#### [Source data]

▼

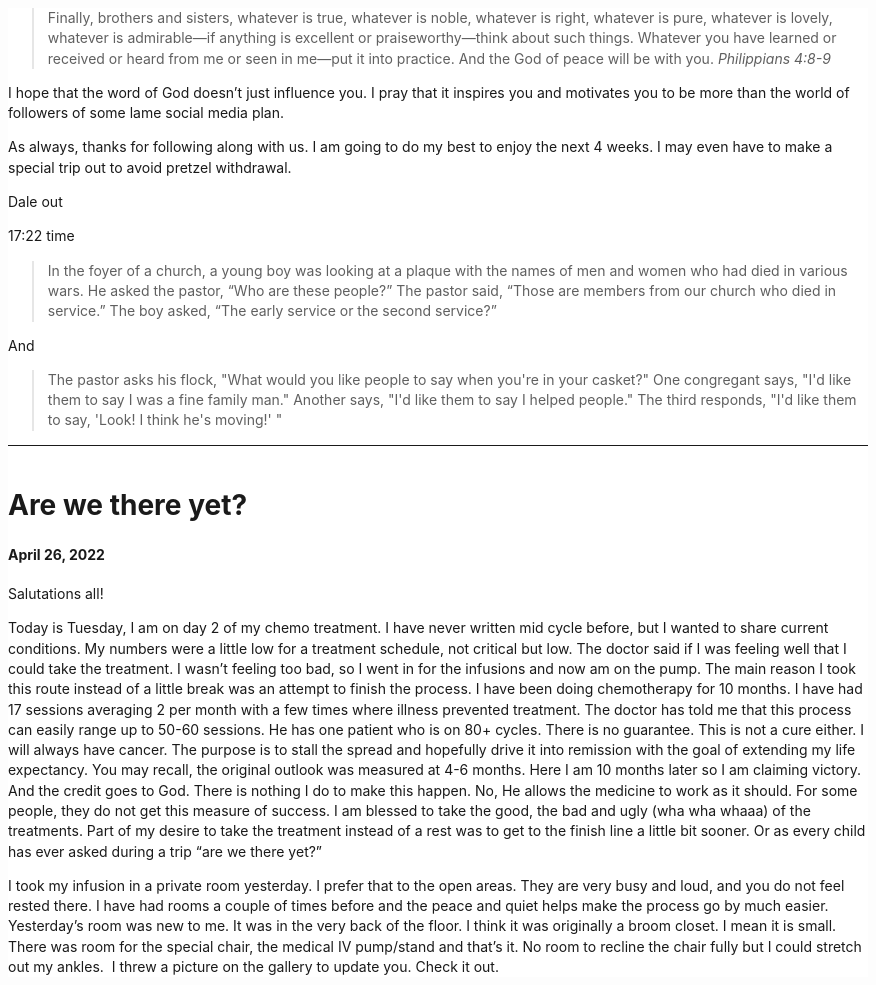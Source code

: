 > Finally, brothers and sisters, whatever is true, whatever is noble, whatever is right, whatever is pure, whatever is lovely, whatever is admirable—if anything is excellent or praiseworthy—think about such things. Whatever you have learned or received or heard from me or seen in me—put it into practice. And the God of peace will be with you. 
> *Philippians 4:8-9*

I hope that the word of God doesn’t just influence you. I pray that it inspires you and motivates you to be more than the world of followers of some lame social media plan.

As always, thanks for following along with us. I am going to do my best to enjoy the next 4 weeks. I may even have to make a special trip out to avoid pretzel withdrawal.

Dale out

17:22 time

> In the foyer of a church, a young boy was looking at a plaque with the names of men and women who had died in various wars. He asked the pastor, “Who are these people?” The pastor said, “Those are members from our church who died in service.” The boy asked, “The early service or the second service?”

And

> The pastor asks his flock, "What would you like people to say when you're in your casket?" One congregant says, "I'd like them to say I was a fine family man." Another says, "I'd like them to say I helped people." The third responds, "I'd like them to say, 'Look! I think he's moving!' "

<span></span>

---

<span></span>

# Are we there yet?
#### April 26, 2022 

Salutations all!

Today is Tuesday, I am on day 2 of my chemo treatment. I have never written mid cycle before, but I wanted to share current conditions. My numbers were a little low for a treatment schedule, not critical but low. The doctor said if I was feeling well that I could take the treatment. I wasn’t feeling too bad, so I went in for the infusions and now am on the pump. The main reason I took this route instead of a little break was an attempt to finish the process. I have been doing chemotherapy for 10 months. I have had 17 sessions averaging 2 per month with a few times where illness prevented treatment. The doctor has told me that this process can easily range up to 50-60 sessions. He has one patient who is on 80+ cycles. There is no guarantee. This is not a cure either. I will always have cancer. The purpose is to stall the spread and hopefully drive it into remission with the goal of extending my life expectancy. You may recall, the original outlook was measured at 4-6 months. Here I am 10 months later so I am claiming victory. And the credit goes to God. There is nothing I do to make this happen. No, He allows the medicine to work as it should. For some people, they do not get this measure of success. I am blessed to take the good, the bad and ugly (wha wha whaaa) of the treatments. Part of my desire to take the treatment instead of a rest was to get to the finish line a little bit sooner. Or as every child has ever asked during a trip “are we there yet?”

I took my infusion in a private room yesterday. I prefer that to the open areas. They are very busy and loud, and you do not feel rested there. I have had rooms a couple of times before and the peace and quiet helps make the process go by much easier. Yesterday’s room was new to me. It was in the very back of the floor. I think it was originally a broom closet. I mean it is small. There was room for the special chair, the medical IV pump/stand and that’s it. No room to recline the chair fully but I could stretch out my ankles.  I threw a picture on the gallery to update you. Check it out.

▲

#### [TASK TO COMPLETE]
Scan the data above for the string "from" and copy each line where it appears.

#### [TASK RESPONSE]
: > Finally, brothers and sisters, whatever is true, whatever is noble, whatever is right, whatever is pure, whatever is lovely, whatever is admirable—if anything is excellent or praiseworthy—think about such things. Whatever you have learned or received or heard from me or seen in me—put it into practice. And the God of peace will be with you. 
> In the foyer of a church, a young boy was looking at a plaque with the names of men and women who had died in various wars. He asked the pastor, “Who are these people?” The pastor said, “Those are members from our church who died in service.” The boy asked, “The early service or the second service?”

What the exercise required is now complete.